Recently, numerous studies have also reported the clinical value of the PIV in various malignancies. Cui et al. (42) reported that Wilms’ tumor Patients with higher PIV levels had significant poorer event-free survival, worse OS, and an increased likelihood of developing chemotherapy-related adverse events during treatment. A recent meta-analysis by Yu et al. (43) demonstrated that patients in the high PIV group exhibited significantly worse OS, DFS, PFS, recurrence-free survival, and cancer-specific survival when compared to those in the low PIV group. Yan et al. (44) demonstrated that PIV was as an independent predictor of the therapeutic effect in concurrent chemoradiotherapy for locally advanced cervical squamous cell carcinoma, and also an independent predictor of OS and DFS. Ucar et al. (13), investigating hematologic malignancies patients, revealed that a higher PIV before treatment correlated with poorer OS. Our meta-analysis results are consistent with these studies, providing further evidence supporting the promising potential of the PIV as an effective prognostic biomarker in patients with HNSCC.
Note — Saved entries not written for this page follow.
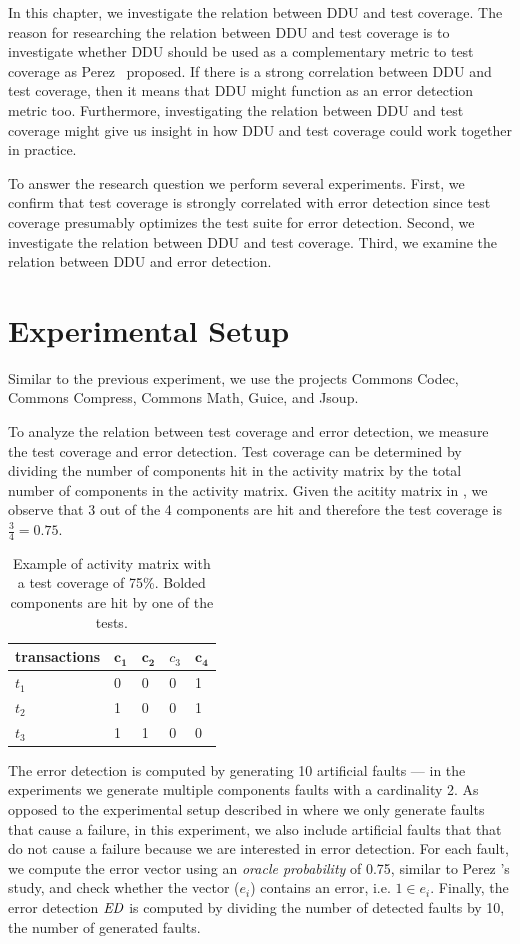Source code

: \documentclass[twoside,a4paper,11pt]{memoir}
\begin{document}
In this chapter, we investigate the relation between DDU and test coverage.
The reason for researching the relation between DDU and test coverage is to investigate whether DDU should be used as a complementary metric to test coverage as Perez \etal\ proposed.
If there is a strong correlation between DDU and test coverage, then it means that DDU might function as an error detection metric too.
Furthermore, investigating the relation between DDU and test coverage might give us insight in how DDU and test coverage could work together in practice.

To answer the research question we perform several experiments.
First, we confirm that test coverage is strongly correlated with error detection since test coverage presumably optimizes the test suite for error detection.
Second, we investigate the relation between DDU and test coverage.
Third, we examine the relation between DDU and error detection.


\section{Experimental Setup}
Similar to the previous experiment, we use the projects Commons Codec, Commons Compress, Commons Math, Guice, and Jsoup.

To analyze the relation between test coverage and error detection, we measure the test coverage and error detection.
Test coverage can be determined by dividing the number of components hit in the activity matrix by the total number of components in the activity matrix.
Given the acitity matrix in , we observe that 3 out of the 4 components are hit and therefore the test coverage is \(\frac{3}{4} = 0.75 \).
\begin{table}[]
\centering
\caption{Example of activity matrix with a test coverage of 75\%. Bolded components are hit by one of the tests.}%
\label{tab:test_coverage}
\begin{tabular}{l|llll}
transactions & \(\mathbf{c_1} \) & \(\mathbf{c_2} \) & \(c_3 \) & \(\mathbf{c_4} \) \\ \hline
\(t_1 \) & 0 & 0 & 0 & 1 \\
\(t_2 \) & 1 & 0 & 0 & 1 \\
\(t_3 \) & 1 & 1 & 0 & 0
\end{tabular}
\end{table}

The error detection is computed by generating 10 artificial faults --- in the experiments we generate multiple components faults with a cardinality 2.
As opposed to the experimental setup described in  where we only generate faults that cause a failure, in this experiment, we also include artificial faults that that do not cause a failure because we are interested in error detection.
For each fault, we compute the error vector using an \emph{oracle probability} of 0.75, similar to Perez \etal's study, and check whether the vector (\(e_i\)) contains an error, i.e. \( 1 \in e_i \).
Finally, the error detection \(\emph{ED}\) is computed by dividing the number of detected faults by 10, the number of generated faults.
\end{document}
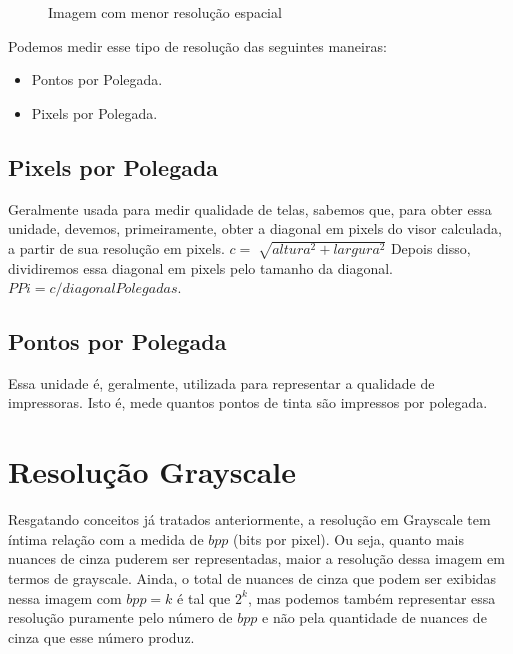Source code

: \documentclass[a4paper, 12pt]{article}
\begin{document}
\begin{figure}[!htb]
	  \caption{Imagem com menor resolução espacial}
	\endminipage
\end{figure}
Podemos medir esse tipo de resolução das seguintes maneiras:
\begin{itemize}
	\item Pontos por Polegada.
 	\item Pixels por Polegada.
\end{itemize}

\subsection{Pixels por Polegada}
Geralmente usada para medir qualidade de telas, sabemos que, para obter essa unidade, devemos, primeiramente, 
obter a diagonal em pixels do visor calculada, a partir de sua resolução em pixels. $c = \sqrt[]{altura^2 + largura^2}$
Depois disso, dividiremos essa diagonal em pixels pelo tamanho da diagonal. $PPi = c/diagonalPolegadas$.

\subsection{Pontos por Polegada}
Essa unidade é, geralmente, utilizada para representar a qualidade de impressoras. Isto é, mede quantos pontos de tinta são impressos 
por polegada.

\section{Resolução Grayscale}
Resgatando conceitos já tratados anteriormente, a resolução em Grayscale tem íntima relação com a medida de $bpp$ (bits por pixel). Ou seja, 
quanto mais nuances de cinza puderem ser representadas, maior a resolução dessa imagem em termos de grayscale. Ainda, o total de nuances de cinza 
que podem ser exibidas nessa imagem com $bpp = k$ é tal que $2^k$, mas podemos também representar essa resolução puramente pelo número de 
$bpp$ e não pela quantidade de nuances de cinza que esse número produz.
\end{document}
Nevertheless, several limitations need to be recognized. First of all, all the included studies were retrospective in their design. This kind of design might bring about inherent selection bias and information bias that may affect the level of evidence. Secondly, the study population was composed solely of patients from China and Turkey. As a result, it is likely to restrict the general applicability of our research results to patients from other nations. Thirdly, the majority of patients included in this study initially underwent surgery or radiotherapy/chemoradiotherapy. Thus, additional investigations are necessary to establish the prognostic significance of the PIV in patients receiving neoadjuvant or systemic therapy. Lastly, a lack of a standardized PIV cut-off value across studies hindered its immediate clinical translation. Future studies may validate its prognostic value as a continuous variable.
Conclusions
5
Overall, the results of our pooled analysis indicate that the pretreatment PIV has the potential to be a valuable tool for prognostic evaluation in patients with HNSCC. Clinicians can make use of this informative indicator to categorize these patients and develop individualized treatment plans.